A man awakens with a clear memory of his date the night before. He rises to go on about his business as usual - finds he is in as room he has never seen before. He looks in the mirror... it is his face he sees, all right - but aged! He went to sleep on May 15th of one year. He awoke the next day as expected - but eleven years later! The woman in the bed beside him awakens also - in terror at the sight of him. She too went to sleep on May 15... Neither has ever seen the other in his life!
Author

Gerald Allan Sohl Sr. (December 2, 1913 - November 4, 2002) was a scriptwriter for The Twilight Zone (as a ghostwriter for Charles Beaumont), Alfred Hitchcock Presents, The Outer Limits, Star Trek and other shows . He also wrote novels, feature film scripts, and the nonfiction works Underhanded Chess and Underhanded Bridge in 1973. His 1955 Point Ultimate is a piece of Cold War invasion literature: in 1999, a faraway future history at the time of writing, the US lies under a cruel Soviet occupation, reinforced by a deadly artificial disease which makes conquered Americans dependent on the conquerors for the injections which keep them alive.
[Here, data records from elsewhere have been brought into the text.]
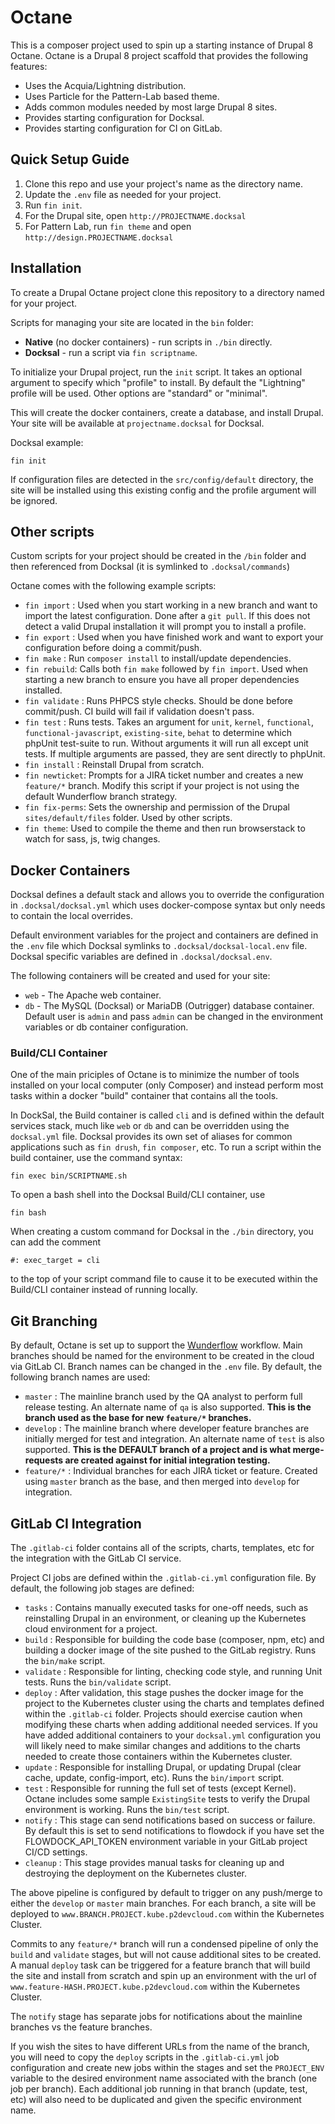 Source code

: # Octane
This is a composer project used to spin up a starting instance of Drupal 8 Octane.
Octane is a Drupal 8 project scaffold that provides the following features:
* Uses the Acquia/Lightning distribution.
* Uses Particle for the Pattern-Lab based theme.
* Adds common modules needed by most large Drupal 8 sites.
* Provides starting configuration for Docksal.
* Provides starting configuration for CI on GitLab.

## Quick Setup Guide

1. Clone this repo and use your project's name as the directory name.
2. Update the `.env` file as needed for your project.
3. Run `fin init`.
4. For the Drupal site, open `http://PROJECTNAME.docksal`
5. For Pattern Lab, run `fin theme` and open `http://design.PROJECTNAME.docksal`

## Installation
To create a Drupal Octane project clone this repository to a directory
named for your project.

Scripts for managing your site are located in the ``bin`` folder:
* **Native** (no docker containers) - run scripts in ``./bin`` directly.
* **Docksal** - run a script via ``fin scriptname``.

To initialize your Drupal project, run the ``init`` script. 
It takes an optional argument to specify which "profile" to install.
By default the "Lightning" profile will be used. Other options are
"standard" or "minimal".

This will create the docker containers, create a database, and install Drupal.
Your site will be available at ``projectname.docksal`` for Docksal.

Docksal example:
```
fin init
```

If configuration files are detected in the ``src/config/default`` directory,
the site will be installed using this existing config and the profile argument
will be ignored.

## Other scripts
Custom scripts for your project should be created in the ``/bin`` folder and
then referenced from Docksal (it is symlinked to ``.docksal/commands``)

Octane comes with the following example scripts:

* `fin import` : Used when you start working in a new branch and want to import
the latest configuration.  Done after a `git pull`.  If this does not detect
a valid Drupal installation it will prompt you to install a profile.
* `fin export` : Used when you have finished work and want to export your
configuration before doing a commit/push.
* `fin make` : Run `composer install` to install/update dependencies. 
* `fin rebuild`: Calls both `fin make` followed by `fin import`. Used when
starting a new branch to ensure you have all proper dependencies installed.
* `fin validate` : Runs PHPCS style checks. Should be done before commit/push.
CI build will fail if validation doesn't pass.
* `fin test` : Runs tests.  Takes an argument for `unit`, `kernel`, `functional`,
`functional-javascript`, `existing-site`, `behat` to determine which phpUnit test-suite
to run. Without arguments it will run all except unit tests. If multiple 
arguments are passed, they are sent directly to phpUnit.
* `fin install` : Reinstall Drupal from scratch.
* `fin newticket`: Prompts for a JIRA ticket number and creates a new ``feature/*``
branch. Modify this script if your project is not using the default Wunderflow branch strategy.
* `fin fix-perms`: Sets the ownership and permission of the Drupal ``sites/default/files``
folder. Used by other scripts.
* `fin theme`: Used to compile the theme and then run browserstack to watch for sass, js, twig changes.

## Docker Containers
Docksal defines a default stack and
allows you to override the configuration in ``.docksal/docksal.yml`` which uses
docker-compose syntax but only needs to contain the local overrides.

Default environment variables for the project and containers are defined in the ``.env`` file
which Docksal symlinks to ``.docksal/docksal-local.env`` file.
Docksal specific variables are defined in ``.docksal/docksal.env``.

The following containers will be created and used for your site:

* ``web`` - The Apache web container.
* ``db`` - The MySQL (Docksal) or MariaDB (Outrigger) database container.
Default user is ``admin`` and pass ``admin`` can be changed in the environment
variables or db container configuration.

### Build/CLI Container
One of the main priciples of Octane is to minimize the number of tools installed
on your local computer (only Composer) and instead perform most tasks within a 
docker "build" container that contains all the tools.

In DockSal, the Build container is called ``cli`` and is defined within the
default services stack, much like ``web`` or ``db`` and can be overridden
using the ``docksal.yml`` file.  Docksal provides its own set of aliases for
common applications such as ``fin drush``, ``fin composer``, etc.  To
run a script within the build container, use the command syntax:
```$xslt
fin exec bin/SCRIPTNAME.sh
```

To open a bash shell into the Docksal Build/CLI container, use
```$xslt
fin bash
```

When creating a custom command for Docksal in the ``./bin``
directory, you can add the comment
```$xslt
#: exec_target = cli
```
to the top of your script command file to cause it to be executed within the
Build/CLI container instead of running locally.

## Git Branching
By default, Octane is set up to support the [Wunderflow](https://wunderflow.wunder.io/) 
workflow. Main branches should be named for the environment to be created
in the cloud via GitLab CI.  Branch names can be changed in the `.env` file.
By default, the following branch names are used:

* `master` : The mainline branch used by the QA analyst to perform full release
testing. An alternate name of `qa` is also supported.
**This is the branch used as the base for new `feature/*` branches.**
* `develop` : The mainline branch where developer feature branches are initially
merged for test and integration.   An alternate name of `test` is also supported.
**This is the DEFAULT branch of a project and is what merge-requests are created
against for initial integration testing.**
* `feature/*` : Individual branches for each JIRA ticket or feature. Created using
`master` branch as the base, and then merged into `develop` for integration.

## GitLab CI Integration
The `.gitlab-ci` folder contains all of the scripts, charts, templates, etc for the
integration with the GitLab CI service.

Project CI jobs are defined within the `.gitlab-ci.yml` configuration file.  By default,
the following job stages are defined:

* `tasks` : Contains manually executed tasks for one-off needs, such as reinstalling Drupal
in an environment, or cleaning up the Kubernetes cloud environment for a project.
* `build` : Responsible for building the code base (composer, npm, etc) and building a
docker image of the site pushed to the GitLab registry.  Runs the `bin/make` script.
* `validate` : Responsible for linting, checking code style, and running Unit tests.
Runs the `bin/validate` script.
* `deploy` : After validation, this stage pushes the docker image for the project to
the Kubernetes cluster using the charts and templates defined within the `.gitlab-ci` folder.
Projects should exercise caution when modifying these charts when adding additional needed
services.  If you have added additional containers to your `docksal.yml` configuration
you will likely need to make similar changes and additions to the charts needed to
create those containers within the Kubernetes cluster.
* `update` : Responsible for installing Drupal, or updating Drupal (clear cache, update,
config-import, etc). Runs the `bin/import` script.
* `test` : Responsible for running the full set of tests (except Kernel).  Octane
includes some sample `ExistingSite` tests to verify the Drupal environment is working.
Runs the `bin/test` script.
* `notify` : This stage can send notifications based on success or failure.
By default this is set to send notifications to flowdock if you have set the
FLOWDOCK_API_TOKEN environment variable in your GitLab project CI/CD settings.
* `cleanup` : This stage provides manual tasks for cleaning up and destroying
the deployment on the Kubernetes cluster.

The above pipeline is configured by default to trigger on any push/merge to either
the `develop` or `master` main branches. For each branch, a site will be deployed to
`www.BRANCH.PROJECT.kube.p2devcloud.com` within the Kubernetes Cluster.

Commits to any `feature/*` branch will run a condensed pipeline of only the
`build` and `validate` stages, but will not cause additional sites to be created.
A manual `deploy` task can be triggered for a feature branch that will build
the site and install from scratch and spin up an environment with the url of
`www.feature-HASH.PROJECT.kube.p2devcloud.com` within the Kubernetes Cluster.

The `notify` stage has separate jobs for notifications about the mainline branches
vs the feature branches.

If you wish the sites to have different URLs from the name of the branch, you
will need to copy the `deploy` scripts in the `.gitlab-ci.yml` job configuration and
create new jobs within the stages and set the `PROJECT_ENV` variable to the
desired environment name associated with the branch (one job per branch).
Each additional job running in that branch (update, test, etc) will also need
to be duplicated and given the specific environment name.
But a dashing Illinois farm boy breaks out in revolt, killing a degenerate soviet governor and his "Commie" American collaborators. Eventually, he becomes a leading member of a very formidable resistance organization which is capable of breaking at will into the occupiers' security headquarters and springing prisoners out, and which had already established a clandestine space program under the Soviets' noses and established a sizeable colony on Mars. In the far more low-key The Time Dissolver (1957) Sohl tells the story of a man and a woman who wake up one morning to find that, inexplicably, they had lost all memory of the past eleven years including any memory of how they ever came to meet and become married to each other, and who embark on a quest to find what happened and to trace back these eleven lost years. Aside from the science fiction aspects, the book captures the atmosphere of late 1950s America.